Abner, something like a chief of staff to king Saul and now to his son, has a falling out with his new king in the midst of this ongoing civil war. Ishbosheth accuses Abner of sleeping with one of his father’s concubines, an accusation that enrages Abner, but curiously he never denies it. He acts incensed at the accusation and eventually turns to David’s side in the war, but it’s possible that the allegations are true and he’s not upset about being falsely accused but maybe he feels he was entitled to take the concubine and doesn’t like being called out on his actions. It’s hard to say.
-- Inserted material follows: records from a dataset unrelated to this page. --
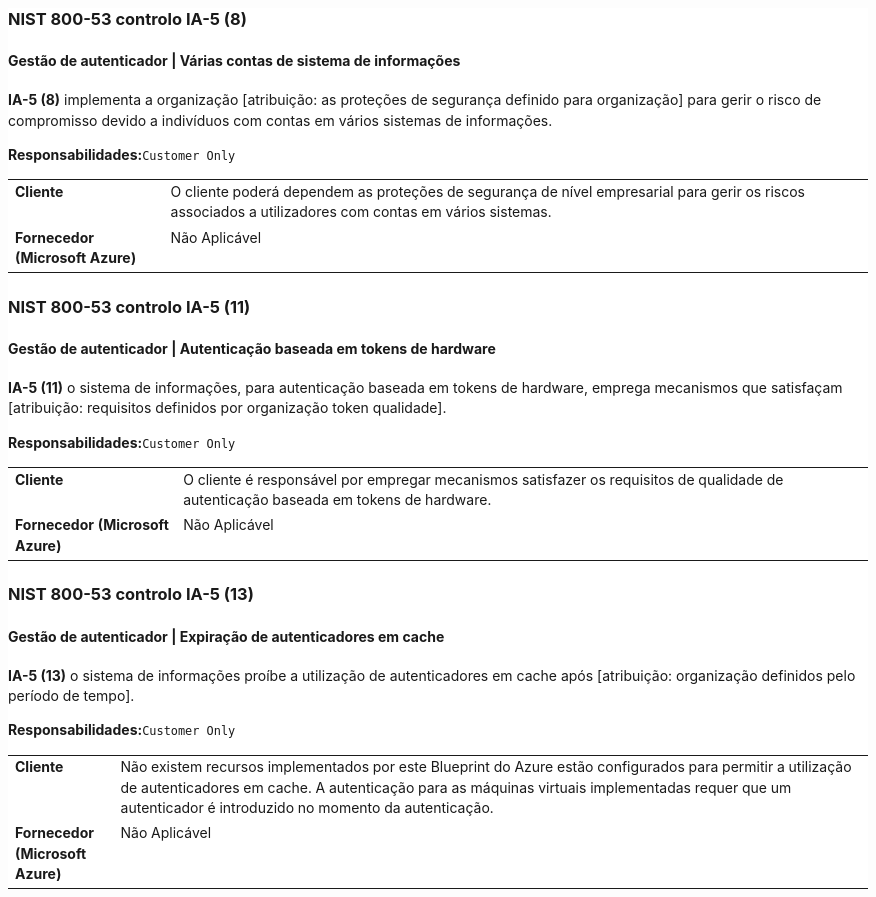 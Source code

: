 
 ### <a name="nist-800-53-control-ia-5-8"></a>NIST 800-53 controlo IA-5 (8)

#### <a name="authenticator-management--multiple-information-system-accounts"></a>Gestão de autenticador | Várias contas de sistema de informações

**IA-5 (8)** implementa a organização [atribuição: as proteções de segurança definido para organização] para gerir o risco de compromisso devido a indivíduos com contas em vários sistemas de informações.

**Responsabilidades:**`Customer Only`

|||
|---|---|
| **Cliente** | O cliente poderá dependem as proteções de segurança de nível empresarial para gerir os riscos associados a utilizadores com contas em vários sistemas. |
| **Fornecedor (Microsoft Azure)** | Não Aplicável |


 ### <a name="nist-800-53-control-ia-5-11"></a>NIST 800-53 controlo IA-5 (11)

#### <a name="authenticator-management--hardware-token-based-authentication"></a>Gestão de autenticador | Autenticação baseada em tokens de hardware

**IA-5 (11)** o sistema de informações, para autenticação baseada em tokens de hardware, emprega mecanismos que satisfaçam [atribuição: requisitos definidos por organização token qualidade].

**Responsabilidades:**`Customer Only`

|||
|---|---|
| **Cliente** | O cliente é responsável por empregar mecanismos satisfazer os requisitos de qualidade de autenticação baseada em tokens de hardware. |
| **Fornecedor (Microsoft Azure)** | Não Aplicável |


 ### <a name="nist-800-53-control-ia-5-13"></a>NIST 800-53 controlo IA-5 (13)

#### <a name="authenticator-management--expiration-of-cached-authenticators"></a>Gestão de autenticador | Expiração de autenticadores em cache

**IA-5 (13)** o sistema de informações proíbe a utilização de autenticadores em cache após [atribuição: organização definidos pelo período de tempo].

**Responsabilidades:**`Customer Only`

|||
|---|---|
| **Cliente** | Não existem recursos implementados por este Blueprint do Azure estão configurados para permitir a utilização de autenticadores em cache. A autenticação para as máquinas virtuais implementadas requer que um autenticador é introduzido no momento da autenticação. |
| **Fornecedor (Microsoft Azure)** | Não Aplicável |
But the consequences here for Ishbosheth is he was afraid to push the issue any further because Abner was so vital to him, and in fact Abner was more important in his struggle for the crown than he was himself. Abner defects to David’s camp and tells him he’s going to go gather all the other tribes and tell them to pledge themselves to David as the rightful king. But just as Abner was right hand man to Saul, David’s right hand man is Joab, and he is not at all pleased that Abner is coming over to their side. In the opening battle of this war, Abner killed Joab’s brother with a spear to the abdomen, and so Joab takes Abner aside by the city gate and stabs him in the stomach and he dies.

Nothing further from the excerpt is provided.